When 1984 rolled around, there had been plenty of reports that Van Halen's members were not exactly on the best of terms. That same year, the DLR-era of Van Halen would never play live again after their appearance at the Monsters of Rock Festival on September 2nd in Nuremberg, Germany.
Of course, Dave would later reunite with Eddie, Alex, and Michael Anthony in 1997, again in 2007 (sans Anthony, with Eddie's son Wolfgang), and later in 2017 (with Wolfgang). The point is this; if you had been paying attention to Van Halen (and how could you not?) during the early 80s, from the outside, it pretty much looked like the best gig in the world.
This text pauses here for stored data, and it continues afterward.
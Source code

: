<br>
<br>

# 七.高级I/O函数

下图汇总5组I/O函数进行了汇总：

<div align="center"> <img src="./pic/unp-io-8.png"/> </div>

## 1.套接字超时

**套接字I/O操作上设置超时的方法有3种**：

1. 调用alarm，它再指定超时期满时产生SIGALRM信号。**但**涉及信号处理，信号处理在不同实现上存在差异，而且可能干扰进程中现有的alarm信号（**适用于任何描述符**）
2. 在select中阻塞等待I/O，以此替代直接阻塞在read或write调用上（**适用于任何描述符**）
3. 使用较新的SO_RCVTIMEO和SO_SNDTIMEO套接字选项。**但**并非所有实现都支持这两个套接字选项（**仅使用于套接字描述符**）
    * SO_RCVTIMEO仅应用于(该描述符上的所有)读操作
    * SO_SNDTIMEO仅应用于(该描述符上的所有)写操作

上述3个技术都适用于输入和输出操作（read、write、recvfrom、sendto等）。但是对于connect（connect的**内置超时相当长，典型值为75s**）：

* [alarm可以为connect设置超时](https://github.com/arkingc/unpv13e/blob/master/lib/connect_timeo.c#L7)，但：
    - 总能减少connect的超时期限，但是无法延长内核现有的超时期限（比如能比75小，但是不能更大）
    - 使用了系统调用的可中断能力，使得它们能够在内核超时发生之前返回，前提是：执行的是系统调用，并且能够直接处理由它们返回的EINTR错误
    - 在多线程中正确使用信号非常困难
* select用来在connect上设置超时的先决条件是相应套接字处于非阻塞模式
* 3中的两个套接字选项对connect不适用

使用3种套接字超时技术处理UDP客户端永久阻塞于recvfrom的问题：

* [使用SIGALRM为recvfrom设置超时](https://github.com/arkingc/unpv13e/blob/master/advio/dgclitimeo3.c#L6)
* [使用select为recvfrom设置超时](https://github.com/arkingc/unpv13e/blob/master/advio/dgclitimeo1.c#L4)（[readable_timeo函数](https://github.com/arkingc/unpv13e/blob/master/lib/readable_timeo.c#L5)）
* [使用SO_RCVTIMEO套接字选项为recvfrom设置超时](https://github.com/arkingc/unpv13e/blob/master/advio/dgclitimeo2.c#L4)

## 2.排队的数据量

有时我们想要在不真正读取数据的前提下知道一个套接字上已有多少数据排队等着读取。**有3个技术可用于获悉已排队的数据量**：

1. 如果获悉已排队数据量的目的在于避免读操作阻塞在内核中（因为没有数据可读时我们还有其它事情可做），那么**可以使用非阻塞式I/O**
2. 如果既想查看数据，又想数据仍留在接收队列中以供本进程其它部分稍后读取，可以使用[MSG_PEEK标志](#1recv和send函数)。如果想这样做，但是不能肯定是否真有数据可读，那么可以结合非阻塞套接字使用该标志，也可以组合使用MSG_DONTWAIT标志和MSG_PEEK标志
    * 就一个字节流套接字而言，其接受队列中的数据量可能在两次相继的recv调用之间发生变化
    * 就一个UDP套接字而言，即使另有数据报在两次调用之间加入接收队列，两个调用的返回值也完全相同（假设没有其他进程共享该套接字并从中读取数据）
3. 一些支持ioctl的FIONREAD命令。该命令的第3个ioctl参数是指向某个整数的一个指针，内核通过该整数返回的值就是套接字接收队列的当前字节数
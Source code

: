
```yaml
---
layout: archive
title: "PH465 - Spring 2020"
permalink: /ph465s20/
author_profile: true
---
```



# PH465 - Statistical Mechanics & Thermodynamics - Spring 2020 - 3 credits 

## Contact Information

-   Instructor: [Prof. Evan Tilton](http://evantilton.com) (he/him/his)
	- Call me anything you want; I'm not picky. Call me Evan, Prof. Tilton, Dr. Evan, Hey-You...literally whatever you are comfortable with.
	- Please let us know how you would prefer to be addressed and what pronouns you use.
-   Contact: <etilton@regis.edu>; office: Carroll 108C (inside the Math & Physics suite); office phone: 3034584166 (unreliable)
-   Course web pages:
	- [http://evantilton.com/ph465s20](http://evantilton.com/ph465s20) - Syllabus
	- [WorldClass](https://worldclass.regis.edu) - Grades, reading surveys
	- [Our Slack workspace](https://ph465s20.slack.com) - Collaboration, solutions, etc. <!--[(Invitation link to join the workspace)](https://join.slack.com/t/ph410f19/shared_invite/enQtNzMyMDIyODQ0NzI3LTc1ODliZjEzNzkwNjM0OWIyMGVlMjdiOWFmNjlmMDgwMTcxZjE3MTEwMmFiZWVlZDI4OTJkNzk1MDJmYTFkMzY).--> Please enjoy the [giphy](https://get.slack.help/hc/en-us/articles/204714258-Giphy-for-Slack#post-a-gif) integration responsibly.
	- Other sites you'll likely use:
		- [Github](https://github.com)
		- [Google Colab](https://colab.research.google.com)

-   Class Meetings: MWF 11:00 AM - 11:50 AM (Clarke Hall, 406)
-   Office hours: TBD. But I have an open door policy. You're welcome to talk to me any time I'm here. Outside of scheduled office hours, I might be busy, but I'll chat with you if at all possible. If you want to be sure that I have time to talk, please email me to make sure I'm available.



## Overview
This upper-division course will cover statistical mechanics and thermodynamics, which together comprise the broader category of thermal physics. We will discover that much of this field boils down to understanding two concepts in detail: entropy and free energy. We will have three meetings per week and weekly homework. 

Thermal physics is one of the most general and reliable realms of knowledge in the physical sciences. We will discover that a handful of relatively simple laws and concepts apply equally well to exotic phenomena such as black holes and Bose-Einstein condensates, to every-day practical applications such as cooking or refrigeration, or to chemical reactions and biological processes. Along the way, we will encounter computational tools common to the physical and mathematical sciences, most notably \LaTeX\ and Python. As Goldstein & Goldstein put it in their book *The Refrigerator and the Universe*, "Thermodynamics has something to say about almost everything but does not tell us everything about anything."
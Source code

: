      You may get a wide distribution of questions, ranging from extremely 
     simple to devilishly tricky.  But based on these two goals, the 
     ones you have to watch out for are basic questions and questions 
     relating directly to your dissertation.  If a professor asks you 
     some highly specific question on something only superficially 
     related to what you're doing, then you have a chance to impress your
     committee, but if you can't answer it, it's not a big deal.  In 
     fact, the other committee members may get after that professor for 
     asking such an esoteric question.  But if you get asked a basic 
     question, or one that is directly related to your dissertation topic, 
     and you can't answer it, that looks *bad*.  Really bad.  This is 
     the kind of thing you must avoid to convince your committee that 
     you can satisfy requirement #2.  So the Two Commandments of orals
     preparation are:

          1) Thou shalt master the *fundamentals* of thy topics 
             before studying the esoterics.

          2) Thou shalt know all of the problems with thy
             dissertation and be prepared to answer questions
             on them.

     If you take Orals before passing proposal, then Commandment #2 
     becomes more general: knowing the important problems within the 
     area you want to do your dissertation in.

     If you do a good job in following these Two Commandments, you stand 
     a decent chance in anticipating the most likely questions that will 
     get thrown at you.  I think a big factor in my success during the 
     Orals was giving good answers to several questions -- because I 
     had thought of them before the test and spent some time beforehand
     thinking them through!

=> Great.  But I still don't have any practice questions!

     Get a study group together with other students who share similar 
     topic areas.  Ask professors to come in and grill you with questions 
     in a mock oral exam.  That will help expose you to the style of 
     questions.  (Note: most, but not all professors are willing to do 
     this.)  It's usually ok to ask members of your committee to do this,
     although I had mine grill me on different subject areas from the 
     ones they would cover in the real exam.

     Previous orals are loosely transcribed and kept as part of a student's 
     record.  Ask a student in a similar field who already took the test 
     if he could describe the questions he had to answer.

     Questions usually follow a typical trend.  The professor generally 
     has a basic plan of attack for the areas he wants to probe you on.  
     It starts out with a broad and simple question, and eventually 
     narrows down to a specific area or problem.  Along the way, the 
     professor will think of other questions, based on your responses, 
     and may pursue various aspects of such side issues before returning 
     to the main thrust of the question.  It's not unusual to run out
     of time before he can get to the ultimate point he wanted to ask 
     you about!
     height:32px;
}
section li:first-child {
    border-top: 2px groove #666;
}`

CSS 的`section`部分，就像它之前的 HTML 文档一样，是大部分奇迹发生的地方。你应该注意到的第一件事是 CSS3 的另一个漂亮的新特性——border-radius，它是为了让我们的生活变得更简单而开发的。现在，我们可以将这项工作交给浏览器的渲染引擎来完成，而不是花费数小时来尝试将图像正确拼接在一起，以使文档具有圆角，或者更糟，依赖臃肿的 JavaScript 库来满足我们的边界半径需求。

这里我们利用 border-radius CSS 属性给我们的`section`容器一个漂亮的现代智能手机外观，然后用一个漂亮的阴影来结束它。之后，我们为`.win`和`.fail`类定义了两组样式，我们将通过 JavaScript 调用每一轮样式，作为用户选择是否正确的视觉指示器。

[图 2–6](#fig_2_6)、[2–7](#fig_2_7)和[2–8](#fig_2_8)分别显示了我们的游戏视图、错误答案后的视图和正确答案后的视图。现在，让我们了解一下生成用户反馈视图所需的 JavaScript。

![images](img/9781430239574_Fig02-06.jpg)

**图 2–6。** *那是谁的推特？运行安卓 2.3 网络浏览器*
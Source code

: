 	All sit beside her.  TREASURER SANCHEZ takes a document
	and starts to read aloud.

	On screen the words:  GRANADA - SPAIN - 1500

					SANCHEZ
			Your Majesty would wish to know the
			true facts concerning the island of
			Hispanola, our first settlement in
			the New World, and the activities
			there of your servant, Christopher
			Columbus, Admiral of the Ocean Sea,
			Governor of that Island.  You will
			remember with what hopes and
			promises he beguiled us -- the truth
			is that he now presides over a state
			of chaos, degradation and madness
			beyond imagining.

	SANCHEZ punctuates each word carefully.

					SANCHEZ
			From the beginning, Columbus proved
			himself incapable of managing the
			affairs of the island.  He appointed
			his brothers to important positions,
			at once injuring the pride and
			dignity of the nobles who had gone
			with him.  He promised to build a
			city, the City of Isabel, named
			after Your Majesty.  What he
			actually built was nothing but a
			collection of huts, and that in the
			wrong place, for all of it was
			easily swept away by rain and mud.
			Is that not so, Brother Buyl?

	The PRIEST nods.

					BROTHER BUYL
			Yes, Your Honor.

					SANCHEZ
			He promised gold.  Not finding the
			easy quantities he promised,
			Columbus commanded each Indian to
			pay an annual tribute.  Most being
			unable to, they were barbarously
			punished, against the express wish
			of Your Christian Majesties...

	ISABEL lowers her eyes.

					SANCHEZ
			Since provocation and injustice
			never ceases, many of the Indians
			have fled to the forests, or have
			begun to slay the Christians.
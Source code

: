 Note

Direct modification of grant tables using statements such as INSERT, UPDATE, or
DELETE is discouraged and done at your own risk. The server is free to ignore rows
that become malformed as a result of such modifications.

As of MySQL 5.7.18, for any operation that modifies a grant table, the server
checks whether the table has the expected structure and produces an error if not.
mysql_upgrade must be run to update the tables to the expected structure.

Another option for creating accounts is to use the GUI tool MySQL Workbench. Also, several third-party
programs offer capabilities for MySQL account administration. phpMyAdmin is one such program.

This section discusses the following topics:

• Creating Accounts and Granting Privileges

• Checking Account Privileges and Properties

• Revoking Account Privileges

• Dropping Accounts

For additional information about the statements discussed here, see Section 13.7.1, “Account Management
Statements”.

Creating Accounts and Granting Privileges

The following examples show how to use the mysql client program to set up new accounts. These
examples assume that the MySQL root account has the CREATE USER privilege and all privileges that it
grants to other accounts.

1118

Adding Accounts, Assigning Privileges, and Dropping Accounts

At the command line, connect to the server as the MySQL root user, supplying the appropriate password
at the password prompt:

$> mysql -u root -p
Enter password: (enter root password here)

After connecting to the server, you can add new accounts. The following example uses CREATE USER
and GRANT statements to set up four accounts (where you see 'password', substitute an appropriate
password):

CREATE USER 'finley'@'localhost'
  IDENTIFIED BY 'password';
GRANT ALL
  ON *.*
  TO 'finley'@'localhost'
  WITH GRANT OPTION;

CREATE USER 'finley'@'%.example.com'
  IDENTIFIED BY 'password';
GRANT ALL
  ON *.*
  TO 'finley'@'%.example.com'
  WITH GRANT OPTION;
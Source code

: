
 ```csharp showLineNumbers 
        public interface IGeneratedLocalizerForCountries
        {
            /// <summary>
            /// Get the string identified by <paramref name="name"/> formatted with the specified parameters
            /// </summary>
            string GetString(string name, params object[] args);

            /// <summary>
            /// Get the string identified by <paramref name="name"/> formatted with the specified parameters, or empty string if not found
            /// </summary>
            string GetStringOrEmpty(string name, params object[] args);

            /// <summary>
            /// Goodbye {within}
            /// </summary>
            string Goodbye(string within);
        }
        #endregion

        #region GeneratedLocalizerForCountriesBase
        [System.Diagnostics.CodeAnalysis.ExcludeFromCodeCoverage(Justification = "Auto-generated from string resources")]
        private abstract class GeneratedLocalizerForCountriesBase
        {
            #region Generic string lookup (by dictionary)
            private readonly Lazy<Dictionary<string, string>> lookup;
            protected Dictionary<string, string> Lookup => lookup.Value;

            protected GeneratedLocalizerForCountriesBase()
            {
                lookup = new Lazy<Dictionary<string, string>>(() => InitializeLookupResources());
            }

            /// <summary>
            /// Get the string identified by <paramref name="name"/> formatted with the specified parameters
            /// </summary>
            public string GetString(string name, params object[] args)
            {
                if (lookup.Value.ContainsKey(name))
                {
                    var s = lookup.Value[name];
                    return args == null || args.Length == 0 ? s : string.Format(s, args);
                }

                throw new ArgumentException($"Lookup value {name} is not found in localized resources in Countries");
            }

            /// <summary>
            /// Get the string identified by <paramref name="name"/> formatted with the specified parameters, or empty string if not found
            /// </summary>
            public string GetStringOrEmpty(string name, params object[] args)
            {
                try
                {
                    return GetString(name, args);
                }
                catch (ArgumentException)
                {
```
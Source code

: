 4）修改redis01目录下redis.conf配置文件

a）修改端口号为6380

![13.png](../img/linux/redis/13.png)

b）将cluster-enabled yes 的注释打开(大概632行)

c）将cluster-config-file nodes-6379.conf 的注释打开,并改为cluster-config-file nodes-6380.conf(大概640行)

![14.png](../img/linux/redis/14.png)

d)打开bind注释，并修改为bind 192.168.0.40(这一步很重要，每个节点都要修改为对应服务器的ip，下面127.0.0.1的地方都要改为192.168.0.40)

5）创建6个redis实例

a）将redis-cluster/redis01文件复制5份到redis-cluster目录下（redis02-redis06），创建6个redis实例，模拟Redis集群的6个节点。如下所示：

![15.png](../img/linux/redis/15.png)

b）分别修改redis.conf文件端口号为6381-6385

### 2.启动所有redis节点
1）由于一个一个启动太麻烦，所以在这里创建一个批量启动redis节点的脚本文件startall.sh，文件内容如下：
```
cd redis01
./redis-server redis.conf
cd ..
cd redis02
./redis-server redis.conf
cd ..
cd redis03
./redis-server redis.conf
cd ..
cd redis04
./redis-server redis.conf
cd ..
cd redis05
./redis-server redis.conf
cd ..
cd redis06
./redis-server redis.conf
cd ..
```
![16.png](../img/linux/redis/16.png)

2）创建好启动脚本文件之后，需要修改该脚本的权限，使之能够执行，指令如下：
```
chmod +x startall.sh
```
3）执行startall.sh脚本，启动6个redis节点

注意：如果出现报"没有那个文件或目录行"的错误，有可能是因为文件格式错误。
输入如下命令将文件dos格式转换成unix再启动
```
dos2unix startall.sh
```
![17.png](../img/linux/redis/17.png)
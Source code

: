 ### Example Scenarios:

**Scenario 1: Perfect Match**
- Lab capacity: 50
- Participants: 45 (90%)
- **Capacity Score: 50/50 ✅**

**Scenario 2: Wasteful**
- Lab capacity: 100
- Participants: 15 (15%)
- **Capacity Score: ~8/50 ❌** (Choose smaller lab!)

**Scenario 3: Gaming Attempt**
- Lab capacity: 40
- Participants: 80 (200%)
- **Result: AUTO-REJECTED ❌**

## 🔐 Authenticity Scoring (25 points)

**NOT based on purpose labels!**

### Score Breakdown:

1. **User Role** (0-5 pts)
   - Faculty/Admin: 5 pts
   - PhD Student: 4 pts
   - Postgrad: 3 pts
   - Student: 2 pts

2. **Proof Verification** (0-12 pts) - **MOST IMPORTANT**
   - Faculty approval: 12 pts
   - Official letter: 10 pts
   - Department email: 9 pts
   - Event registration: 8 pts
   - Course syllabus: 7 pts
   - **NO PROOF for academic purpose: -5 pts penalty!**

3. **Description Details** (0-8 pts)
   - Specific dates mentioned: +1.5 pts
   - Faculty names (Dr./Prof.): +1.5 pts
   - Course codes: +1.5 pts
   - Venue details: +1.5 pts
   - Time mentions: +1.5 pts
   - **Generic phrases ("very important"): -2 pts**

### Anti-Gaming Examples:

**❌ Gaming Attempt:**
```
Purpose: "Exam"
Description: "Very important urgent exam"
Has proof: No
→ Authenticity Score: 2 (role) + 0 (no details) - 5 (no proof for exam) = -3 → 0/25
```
The few thematic videos they put out before the departure of David Lee Roth perfectly encapsulate the sheer joy being in Van Halen seemed to bring not only to the band but to everyone. The videos in question are Jump (the first released in support of the album 1984) and Panama. Both were filmed and directed by Peter Angelus, who worked with Van Halen in one role or another since the late 70s.
According to Angeles, they shot hours of footage for both videos. Some of the 16MM film shot for Jump ended up in Panama. Additional footage for Panama was filmed before, and during Van Halen's two-night stint at a place I remember well, the Providence Civic Center in Rhode Island, on March 17th and 18th, 1984.
Other filming locations were in Los Angeles itself, such as Dave rolling around town on one of his motorcycles and Dave and Alex cruising in a sweet Mercury lowrider. There's also footage from various hotels, including several takes of a scene featuring Eddie dropping his Frankenstrat, causing the neck to pop off. Other alleged locations include the mythical hotel formerly known as the Riot House/Hyatt House where Lemmy wrote "Motorhead," and where John Bonham of Led Zeppelin once rode his motorcycle up and down the halls.
Van Halen also reportedly filmed at a recording studio owned and run by the managers of Earth, Wind & Fire at the time, The Complex in Santa Monica. I'm sure you've seen some of the 97 minutes of outtakes, bloopers, stuff that just didn't make the cut for either video, and of course the content that did. But there's plenty in here that was new to my eyes, and it's a blast to watch. The footage has been bootlegged, and the site VHBoots makes a note of the existence of two DVDs from A Rat Bastard Production containing the footage you're about to see.
The video is silent, but the YouTube user My Collection very kindly added audio from a bunch of early VH demos because they clearly love Van Halen just as much as I do.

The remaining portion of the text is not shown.